La Morbidelli SC125SE es una de las motos que tienen más alma. Respira gasolina, electrónica y mala leche a partes iguales. Es una declaración de intenciones y que recuerda a las icónicas de los años 70 o 80, donde eran pequeñas, con rabia y ligera. Este modelo viene a recordarte que una 125 bien hecha puede poner de rodillas a motos con el doble de cilindrada si se saben llevar.
Esta nueva SE es una reinterpretación moderna que mezcla lo mejor de la vieja escuela con un punto de tecnología actual. Huele a hierro y a aceite, pero también trae la electrónica justa una parte ciclo digna de los mejores circuitos. Es como mezclar una RS del 98 y una naked italiana actual, un veneno envuelto en elegancia italiana.
La belleza de lo simple
A simple vista te grita que es una pura sangre. Su diseño es una mezcla perfecta entre la estética clásica de las Morbidelli de GP y el minimalismo actual. Nada de carenados innecesarios ni líneas blandas. Apuestan por el metal, la fibra y la actitud. El depósito en forma de lágrima, el colín afilado y el chasis tubular te recuerda a las motos de los 80.

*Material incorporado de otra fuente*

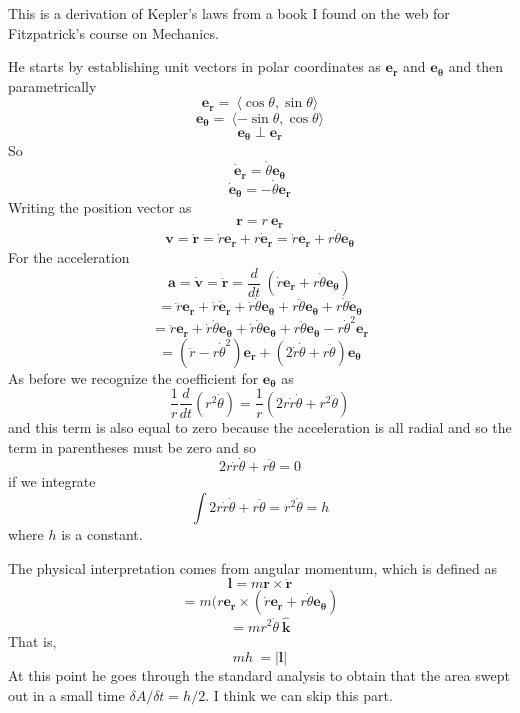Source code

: \documentclass[11pt, oneside]{article}
\begin{document}
This is a derivation of Kepler's laws from a book I found on the web for Fitzpatrick's course on Mechanics.

He starts by establishing unit vectors in polar coordinates as $\mathbf{e_r}$ and $\mathbf{e_{\theta}}$ and then parametrically
\[ \mathbf{e_r} =  \ \langle \cos \theta, \sin \theta \rangle \]
\[ \mathbf{e_{\theta}} =  \ \langle -\sin \theta, \cos \theta \rangle \]
\[ \mathbf{e_{\theta}} \perp \mathbf{e_r} \]
So
\[ \dot{\mathbf{e}}_\mathbf{r} = \dot{\theta} \mathbf{e_{\theta}} \]
\[ \dot{\mathbf{e}}_\mathbf{\theta} = -\dot{\theta} \mathbf{e_{r}} \]
Writing the position vector as
\[ \mathbf{r} = r \ \mathbf{e_r}  \]
\[ \mathbf{v} = \dot{\mathbf{r}} = \dot{r}\mathbf{e_r} + r \dot{\mathbf{e}}_\mathbf{r} =\dot{r}\mathbf{e_r} + r \dot{\theta} \mathbf{e_{\theta}} \]
For the acceleration
\[ \mathbf{a} = \dot{\mathbf{v}} = \ddot{\mathbf{r}} = \frac{d}{dt} \ (\dot{r}\mathbf{e_r} + r \dot{\theta} \mathbf{e_{\theta}}) \]
 \[ = \ddot{r}\mathbf{e_r} + \dot{r}\dot{\mathbf{e}}_\mathbf{r} + \dot{r} \dot{\theta} \mathbf{e_{\theta}} + r \ddot{\theta} \mathbf{e_{\theta}} + r \dot{\theta}  \dot{\mathbf{e}}_\mathbf{\theta}\]
\[ = \ddot{r}\mathbf{e_r} + \dot{r}\dot{\theta} \mathbf{e_{\theta}} + \dot{r} \dot{\theta} \mathbf{e_{\theta}} + r \ddot{\theta} \mathbf{e_{\theta}} - r \dot{\theta}^2  \mathbf{e}_\mathbf{r}\]
\[ = (\ddot{r} - r \dot{\theta}^2)  \mathbf{e}_\mathbf{r} + (2\dot{r} \dot{\theta} + r \ddot{\theta}) \mathbf{e_{\theta}}  \]
As before we recognize the coefficient for $\mathbf{e_{\theta}}$ as
\[ \frac{1}{r} \frac{d}{dt} (r^2\dot{\theta}) = \frac{1}{r}(2r \dot{r} \dot{\theta} + r^2\ddot{\theta})  \]
and this term is also equal to zero because the acceleration is all radial and so the term in parentheses must be zero and so
\[ 2 r \dot{r} \dot{\theta} + r\ddot{\theta} =  0 \]
if we integrate
\[ \int 2 r \dot{r} \dot{\theta} + r\ddot{\theta} = r^2 \dot{\theta} =  h \]
where $h$ is a constant.

The physical interpretation comes from angular momentum, which is defined as
\[ \mathbf{l} = m \mathbf{r} \times \dot{\mathbf{r}} \]
\[ = m (r \mathbf{e}_\mathbf{r} \times (\dot{r}\mathbf{e_r} + r \dot{\theta} \mathbf{e_{\theta}}) \]
\[ = mr^2  \dot{\theta} \ \hat{\mathbf{k}} \]
That is,
\[ mh \ = | \mathbf{l} | \]
At this point he goes through the standard analysis to obtain that the area swept out in a small time $\delta A/\delta t = h/2$.  I think we can skip this part.
\end{document}
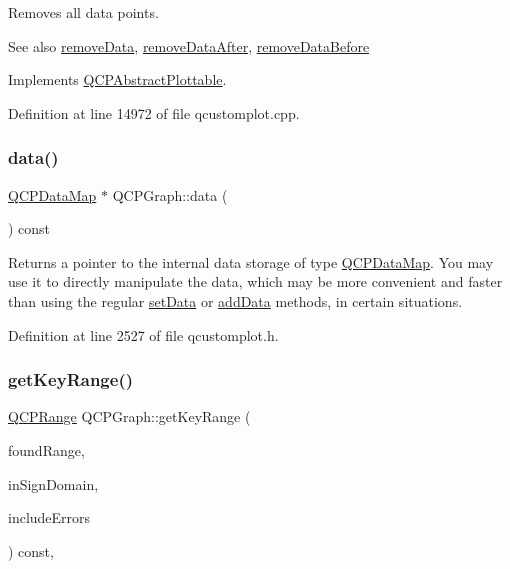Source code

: Removes all data points. \begin{DoxySeeAlso}{See also}
\hyperlink{class_q_c_p_graph_a4a0fde50b7db9db0a85b5c5b6b10098f}{remove\+Data}, \hyperlink{class_q_c_p_graph_ae42d645ef617cfc75fc0df58e62c522a}{remove\+Data\+After}, \hyperlink{class_q_c_p_graph_a9fe0b3e54e8c7b61319bd03337e21e99}{remove\+Data\+Before} 
\end{DoxySeeAlso}


Implements \hyperlink{class_q_c_p_abstract_plottable_a86e5b8fd4b6ff4f4084e7ea4c573fc53}{Q\+C\+P\+Abstract\+Plottable}.



Definition at line 14972 of file qcustomplot.\+cpp.

\mbox{\label{class_q_c_p_graph_acde1c0d1f6a817930489548396e6b3e6}} 
\subsubsection{\texorpdfstring{data()}{data()}}
{\footnotesize\ttfamily \hyperlink{qcustomplot_8h_a84a9c4a4c2216ccfdcb5f3067cda76e3}{Q\+C\+P\+Data\+Map} $\ast$ Q\+C\+P\+Graph\+::data (\begin{DoxyParamCaption}{ }\end{DoxyParamCaption}) const\hspace{0.3cm}{\ttfamily [inline]}}

Returns a pointer to the internal data storage of type \hyperlink{qcustomplot_8h_a84a9c4a4c2216ccfdcb5f3067cda76e3}{Q\+C\+P\+Data\+Map}. You may use it to directly manipulate the data, which may be more convenient and faster than using the regular \hyperlink{class_q_c_p_graph_a1df2fd710545c8ba3b2c99a39a27bf8b}{set\+Data} or \hyperlink{class_q_c_p_graph_aa5c6181d84db72ce4dbe9dc15a34ef4f}{add\+Data} methods, in certain situations. 

Definition at line 2527 of file qcustomplot.\+h.

\mbox{\label{class_q_c_p_graph_ae6425d5df537c08159f794cb18c051c3}} 
\subsubsection{\texorpdfstring{get\+Key\+Range()}{getKeyRange()}}
{\footnotesize\ttfamily \hyperlink{class_q_c_p_range}{Q\+C\+P\+Range} Q\+C\+P\+Graph\+::get\+Key\+Range (\begin{DoxyParamCaption}\item[{bool \&}]{found\+Range,  }\item[{\hyperlink{class_q_c_p_abstract_plottable_a661743478a1d3c09d28ec2711d7653d8}{Sign\+Domain}}]{in\+Sign\+Domain,  }\item[{bool}]{include\+Errors }\end{DoxyParamCaption}) const\hspace{0.3cm}{\ttfamily [protected]}, {\ttfamily [virtual]}}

El asiento te coloca justo donde quieres estar, al mando de una moto ligera con ganas de morder el asfalto. No es una moto que intente parecer cara. El frontal LED redondo con aro de luz diurna, la luz trasera vertical e intermitentes integrados hace que nos encontremos con una moto elegante y atractiva por partes iguales.
125 cc de pura dinamita
La Morbidelli SC125SE monta un monocilíndrico de 4 tiempos refrigerado por líquido, con culata DOHC e inyección electrónica. Puede que sea lo de siempre, pero no lo es. Cuenta con 17 CV a 10.000 rpm y una entrega lineal que sube como una bestia, que se siente viva y rabiosa.
La entrega de potencia es inmediata sin vacíos. En ciudad es una moto ágil y ligera, pero cuando sales a carretera recuerdas el zumbido de hace 30 años de las 125 de competición. El cambio es corto y te invita a jugar. Cumple con la Euro 5, no tiene filtros y lo más importante, te invita a disfrutar de la conducción sin esperas.
Para ser una scooter, tiene un trabajo milimetrico que permite que puedas girar en cada punto como nunca. No necesitas forzarla, solo insinuas la trayectoria y ella responde. Es una moto que promete perdonar errores y que te enseña lo que debes hacer.
El renacer de una leyenda
La Morbidelli SC125SE es un homenaje, pero también un desafío. En un mundo donde las pequeñas tienden a ser prácticas y aburridas, nos encontramos una moto que está hecha para quien ama las motos.
En tiempos donde todo se vuelve digital, nos encontramos con un grito de guerra. Es la prueba de que las motos pequeñas todavía pueden emocionar, que el carácter no se mide en caballos y que la pasión puede con todo. No es la más cómoda, ni la más práctica, pero si es una de las más auténticas. La Morbidelli SC125SE te hará recordar porque las motos italianas tienen ese punto de locura que las hace irresistibles.